◆ Your instructions
Below are entries; output exactly the lines from the one with "The so called" to the one with "Copyright (c) 2011", both included, and nothing else.

◆ Data shown
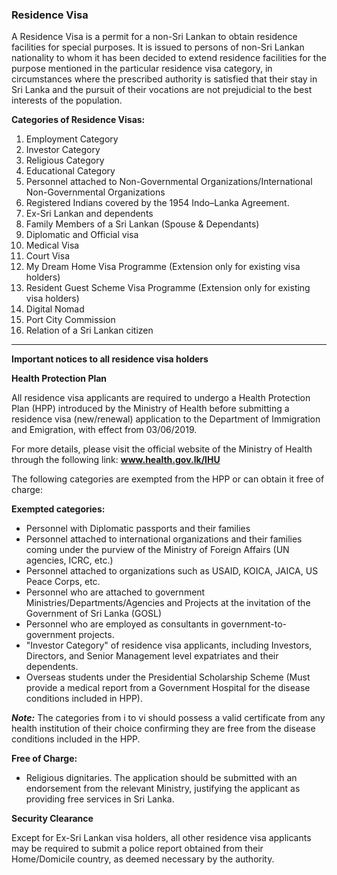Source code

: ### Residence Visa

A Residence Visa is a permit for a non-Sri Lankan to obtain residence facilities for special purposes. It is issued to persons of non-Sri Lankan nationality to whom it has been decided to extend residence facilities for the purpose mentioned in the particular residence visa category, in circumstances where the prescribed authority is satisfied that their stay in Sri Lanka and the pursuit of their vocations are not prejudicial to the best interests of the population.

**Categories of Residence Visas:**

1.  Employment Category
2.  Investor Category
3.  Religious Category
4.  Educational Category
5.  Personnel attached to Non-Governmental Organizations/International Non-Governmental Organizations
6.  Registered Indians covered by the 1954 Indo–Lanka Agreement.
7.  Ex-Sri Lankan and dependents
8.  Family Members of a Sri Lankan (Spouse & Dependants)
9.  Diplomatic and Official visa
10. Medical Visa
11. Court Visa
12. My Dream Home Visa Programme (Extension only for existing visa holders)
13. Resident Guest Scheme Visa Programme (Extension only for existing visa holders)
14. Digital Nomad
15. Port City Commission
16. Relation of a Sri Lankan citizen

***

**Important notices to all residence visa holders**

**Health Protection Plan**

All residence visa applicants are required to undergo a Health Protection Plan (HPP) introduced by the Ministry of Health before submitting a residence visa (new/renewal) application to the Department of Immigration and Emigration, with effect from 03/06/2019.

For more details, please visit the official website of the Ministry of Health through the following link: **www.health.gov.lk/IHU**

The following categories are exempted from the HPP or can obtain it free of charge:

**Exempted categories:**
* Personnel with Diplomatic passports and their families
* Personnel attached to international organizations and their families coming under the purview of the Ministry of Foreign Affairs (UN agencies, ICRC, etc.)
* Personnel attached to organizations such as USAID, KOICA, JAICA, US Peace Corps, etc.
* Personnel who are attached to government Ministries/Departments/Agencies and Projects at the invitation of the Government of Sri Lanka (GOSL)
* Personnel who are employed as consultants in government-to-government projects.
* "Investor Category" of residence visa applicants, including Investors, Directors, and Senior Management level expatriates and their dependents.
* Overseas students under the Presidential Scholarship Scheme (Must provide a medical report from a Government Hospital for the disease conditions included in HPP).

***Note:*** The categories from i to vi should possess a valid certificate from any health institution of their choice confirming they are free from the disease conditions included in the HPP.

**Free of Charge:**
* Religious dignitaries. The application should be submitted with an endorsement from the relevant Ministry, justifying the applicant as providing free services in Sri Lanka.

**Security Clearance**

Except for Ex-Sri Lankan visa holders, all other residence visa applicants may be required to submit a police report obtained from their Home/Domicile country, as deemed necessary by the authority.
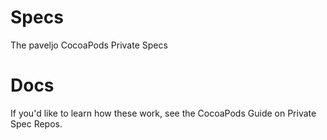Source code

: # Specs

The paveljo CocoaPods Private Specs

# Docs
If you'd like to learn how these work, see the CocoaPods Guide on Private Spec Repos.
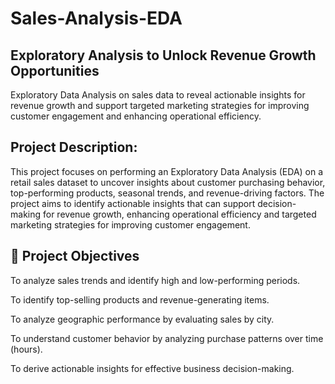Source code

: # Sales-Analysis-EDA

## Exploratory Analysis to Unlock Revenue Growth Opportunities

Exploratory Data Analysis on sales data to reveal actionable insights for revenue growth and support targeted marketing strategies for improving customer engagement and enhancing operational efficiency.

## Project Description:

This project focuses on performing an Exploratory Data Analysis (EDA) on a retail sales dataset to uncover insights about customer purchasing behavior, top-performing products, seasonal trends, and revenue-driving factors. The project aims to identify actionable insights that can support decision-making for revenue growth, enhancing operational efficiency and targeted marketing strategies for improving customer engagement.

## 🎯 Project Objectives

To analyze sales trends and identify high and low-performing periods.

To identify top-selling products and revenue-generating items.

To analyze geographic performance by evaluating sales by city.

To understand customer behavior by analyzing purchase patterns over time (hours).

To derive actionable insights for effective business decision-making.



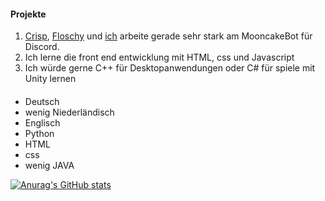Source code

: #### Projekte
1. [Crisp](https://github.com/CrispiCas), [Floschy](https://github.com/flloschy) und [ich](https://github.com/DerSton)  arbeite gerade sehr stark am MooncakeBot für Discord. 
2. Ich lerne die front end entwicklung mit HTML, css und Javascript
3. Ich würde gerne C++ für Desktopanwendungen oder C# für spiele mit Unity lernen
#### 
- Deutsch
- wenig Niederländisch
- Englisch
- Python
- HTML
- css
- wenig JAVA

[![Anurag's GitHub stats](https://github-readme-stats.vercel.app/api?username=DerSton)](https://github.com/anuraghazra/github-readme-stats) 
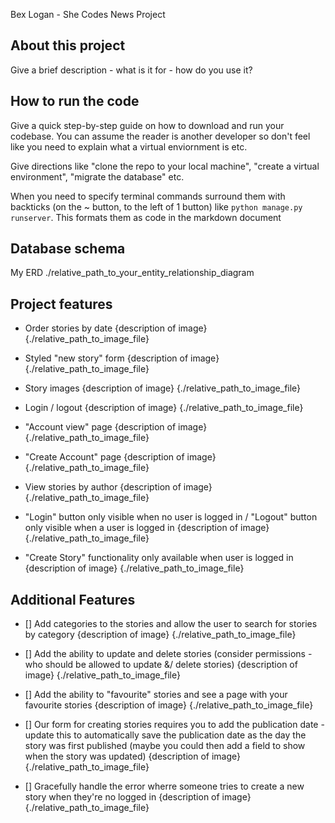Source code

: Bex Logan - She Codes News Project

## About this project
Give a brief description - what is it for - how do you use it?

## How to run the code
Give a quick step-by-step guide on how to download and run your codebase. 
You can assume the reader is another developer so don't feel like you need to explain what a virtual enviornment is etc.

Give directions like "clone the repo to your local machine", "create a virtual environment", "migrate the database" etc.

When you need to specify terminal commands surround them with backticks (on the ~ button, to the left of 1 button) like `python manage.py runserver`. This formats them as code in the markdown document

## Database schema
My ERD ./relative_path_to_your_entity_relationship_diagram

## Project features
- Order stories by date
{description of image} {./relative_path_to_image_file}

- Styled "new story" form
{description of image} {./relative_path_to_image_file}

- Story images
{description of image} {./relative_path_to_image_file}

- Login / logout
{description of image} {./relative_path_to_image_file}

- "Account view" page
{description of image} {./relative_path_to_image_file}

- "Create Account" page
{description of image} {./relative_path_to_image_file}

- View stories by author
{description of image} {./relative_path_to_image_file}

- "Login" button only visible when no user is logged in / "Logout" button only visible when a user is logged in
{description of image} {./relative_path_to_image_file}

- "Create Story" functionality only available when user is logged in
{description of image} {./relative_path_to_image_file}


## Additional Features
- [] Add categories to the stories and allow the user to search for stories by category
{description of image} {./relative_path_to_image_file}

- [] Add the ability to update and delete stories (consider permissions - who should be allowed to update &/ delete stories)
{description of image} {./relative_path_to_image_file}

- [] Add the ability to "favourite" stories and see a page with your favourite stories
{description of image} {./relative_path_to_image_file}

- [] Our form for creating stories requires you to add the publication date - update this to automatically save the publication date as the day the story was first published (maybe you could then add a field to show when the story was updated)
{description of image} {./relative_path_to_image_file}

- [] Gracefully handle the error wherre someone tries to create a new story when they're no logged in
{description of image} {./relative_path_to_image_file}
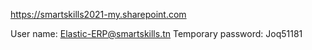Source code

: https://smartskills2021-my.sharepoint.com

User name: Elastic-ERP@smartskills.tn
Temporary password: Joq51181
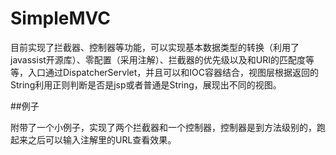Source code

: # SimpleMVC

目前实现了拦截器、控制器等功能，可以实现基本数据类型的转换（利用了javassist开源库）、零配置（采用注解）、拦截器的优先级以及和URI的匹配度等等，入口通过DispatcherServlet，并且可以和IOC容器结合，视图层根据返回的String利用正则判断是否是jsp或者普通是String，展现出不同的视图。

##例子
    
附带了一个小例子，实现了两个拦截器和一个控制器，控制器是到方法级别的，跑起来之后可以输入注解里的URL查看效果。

---

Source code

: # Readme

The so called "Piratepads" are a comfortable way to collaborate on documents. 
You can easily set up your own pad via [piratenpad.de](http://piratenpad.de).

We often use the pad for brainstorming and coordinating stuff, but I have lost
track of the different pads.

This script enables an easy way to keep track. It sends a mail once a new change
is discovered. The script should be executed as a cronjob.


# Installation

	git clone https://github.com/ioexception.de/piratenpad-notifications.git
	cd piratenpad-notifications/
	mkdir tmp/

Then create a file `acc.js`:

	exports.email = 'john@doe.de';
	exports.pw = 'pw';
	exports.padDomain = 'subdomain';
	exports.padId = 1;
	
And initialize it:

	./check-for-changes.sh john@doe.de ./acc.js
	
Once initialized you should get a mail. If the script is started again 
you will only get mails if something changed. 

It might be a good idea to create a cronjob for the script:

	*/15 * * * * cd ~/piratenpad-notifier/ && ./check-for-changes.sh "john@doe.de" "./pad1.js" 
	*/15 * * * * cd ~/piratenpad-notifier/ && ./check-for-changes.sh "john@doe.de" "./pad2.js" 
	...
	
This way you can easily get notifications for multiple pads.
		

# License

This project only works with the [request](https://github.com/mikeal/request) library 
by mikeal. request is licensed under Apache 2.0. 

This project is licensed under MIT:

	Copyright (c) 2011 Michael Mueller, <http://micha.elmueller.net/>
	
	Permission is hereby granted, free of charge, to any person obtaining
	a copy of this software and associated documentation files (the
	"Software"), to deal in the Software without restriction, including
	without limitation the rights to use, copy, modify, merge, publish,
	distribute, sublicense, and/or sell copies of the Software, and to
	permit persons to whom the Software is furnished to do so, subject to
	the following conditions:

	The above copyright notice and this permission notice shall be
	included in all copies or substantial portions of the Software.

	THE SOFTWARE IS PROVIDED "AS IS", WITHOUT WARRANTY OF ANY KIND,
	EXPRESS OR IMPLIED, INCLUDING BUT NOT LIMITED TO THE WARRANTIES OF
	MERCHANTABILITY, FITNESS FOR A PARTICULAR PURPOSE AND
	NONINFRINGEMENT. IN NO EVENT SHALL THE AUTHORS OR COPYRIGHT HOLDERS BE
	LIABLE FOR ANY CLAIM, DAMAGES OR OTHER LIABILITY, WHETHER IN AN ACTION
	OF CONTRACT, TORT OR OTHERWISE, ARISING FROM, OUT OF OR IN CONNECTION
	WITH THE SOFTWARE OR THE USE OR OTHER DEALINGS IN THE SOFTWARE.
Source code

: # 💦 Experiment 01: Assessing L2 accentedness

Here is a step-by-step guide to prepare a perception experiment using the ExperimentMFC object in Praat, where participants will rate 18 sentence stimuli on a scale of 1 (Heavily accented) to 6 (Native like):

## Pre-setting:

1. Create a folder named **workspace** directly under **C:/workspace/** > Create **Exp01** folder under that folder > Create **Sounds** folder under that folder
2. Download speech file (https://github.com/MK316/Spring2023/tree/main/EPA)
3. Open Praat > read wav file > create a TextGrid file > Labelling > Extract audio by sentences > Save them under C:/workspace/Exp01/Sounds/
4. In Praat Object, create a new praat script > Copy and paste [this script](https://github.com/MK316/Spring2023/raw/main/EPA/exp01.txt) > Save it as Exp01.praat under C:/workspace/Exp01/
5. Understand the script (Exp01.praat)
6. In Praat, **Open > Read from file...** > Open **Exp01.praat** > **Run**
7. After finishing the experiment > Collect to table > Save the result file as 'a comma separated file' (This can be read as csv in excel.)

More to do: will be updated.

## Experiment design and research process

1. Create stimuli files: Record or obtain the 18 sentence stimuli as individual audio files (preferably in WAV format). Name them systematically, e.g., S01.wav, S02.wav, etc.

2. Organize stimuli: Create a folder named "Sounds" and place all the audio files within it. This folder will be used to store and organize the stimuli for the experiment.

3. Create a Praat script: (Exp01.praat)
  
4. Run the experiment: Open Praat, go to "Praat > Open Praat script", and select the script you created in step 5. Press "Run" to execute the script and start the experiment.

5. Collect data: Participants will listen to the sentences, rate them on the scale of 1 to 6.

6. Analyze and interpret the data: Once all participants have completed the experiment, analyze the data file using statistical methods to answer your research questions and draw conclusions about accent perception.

--

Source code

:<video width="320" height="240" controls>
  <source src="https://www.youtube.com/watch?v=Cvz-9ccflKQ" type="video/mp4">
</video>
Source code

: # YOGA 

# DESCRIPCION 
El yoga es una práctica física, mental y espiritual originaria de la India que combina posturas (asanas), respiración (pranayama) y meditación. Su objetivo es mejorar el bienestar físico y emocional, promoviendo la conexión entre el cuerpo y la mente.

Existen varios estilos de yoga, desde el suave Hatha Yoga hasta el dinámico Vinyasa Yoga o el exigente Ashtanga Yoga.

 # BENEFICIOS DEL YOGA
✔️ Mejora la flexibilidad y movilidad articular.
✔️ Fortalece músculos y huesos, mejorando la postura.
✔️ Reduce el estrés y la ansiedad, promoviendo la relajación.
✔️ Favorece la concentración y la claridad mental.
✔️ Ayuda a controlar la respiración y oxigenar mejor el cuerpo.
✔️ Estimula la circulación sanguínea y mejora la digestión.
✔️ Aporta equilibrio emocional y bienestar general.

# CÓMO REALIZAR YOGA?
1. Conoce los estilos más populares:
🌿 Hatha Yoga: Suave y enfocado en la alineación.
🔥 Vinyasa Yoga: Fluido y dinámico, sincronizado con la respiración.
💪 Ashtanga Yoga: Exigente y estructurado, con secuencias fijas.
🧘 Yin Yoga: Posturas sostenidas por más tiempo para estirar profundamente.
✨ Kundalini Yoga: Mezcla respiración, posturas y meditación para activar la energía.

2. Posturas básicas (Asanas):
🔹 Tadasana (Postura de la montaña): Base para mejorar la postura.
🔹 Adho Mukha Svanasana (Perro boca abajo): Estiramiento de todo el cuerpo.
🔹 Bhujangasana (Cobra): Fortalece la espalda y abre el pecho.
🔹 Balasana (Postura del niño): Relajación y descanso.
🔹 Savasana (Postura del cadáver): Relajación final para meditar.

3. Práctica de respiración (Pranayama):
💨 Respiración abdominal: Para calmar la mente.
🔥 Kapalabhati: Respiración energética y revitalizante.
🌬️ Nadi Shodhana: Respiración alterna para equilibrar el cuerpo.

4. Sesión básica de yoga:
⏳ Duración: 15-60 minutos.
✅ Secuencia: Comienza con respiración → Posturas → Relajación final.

◆ Response area
The so called "Piratepads" are a comfortable way to collaborate on documents. 
You can easily set up your own pad via [piratenpad.de](http://piratenpad.de).

We often use the pad for brainstorming and coordinating stuff, but I have lost
track of the different pads.

This script enables an easy way to keep track. It sends a mail once a new change
is discovered. The script should be executed as a cronjob.


# Installation

	git clone https://github.com/ioexception.de/piratenpad-notifications.git
	cd piratenpad-notifications/
	mkdir tmp/

Then create a file `acc.js`:

	exports.email = 'john@doe.de';
	exports.pw = 'pw';
	exports.padDomain = 'subdomain';
	exports.padId = 1;
	
And initialize it:

	./check-for-changes.sh john@doe.de ./acc.js
	
Once initialized you should get a mail. If the script is started again 
you will only get mails if something changed. 

It might be a good idea to create a cronjob for the script:

	*/15 * * * * cd ~/piratenpad-notifier/ && ./check-for-changes.sh "john@doe.de" "./pad1.js" 
	*/15 * * * * cd ~/piratenpad-notifier/ && ./check-for-changes.sh "john@doe.de" "./pad2.js" 
	...
	
This way you can easily get notifications for multiple pads.
		

# License

This project only works with the [request](https://github.com/mikeal/request) library 
by mikeal. request is licensed under Apache 2.0. 

This project is licensed under MIT:

	Copyright (c) 2011 Michael Mueller, <http://micha.elmueller.net/>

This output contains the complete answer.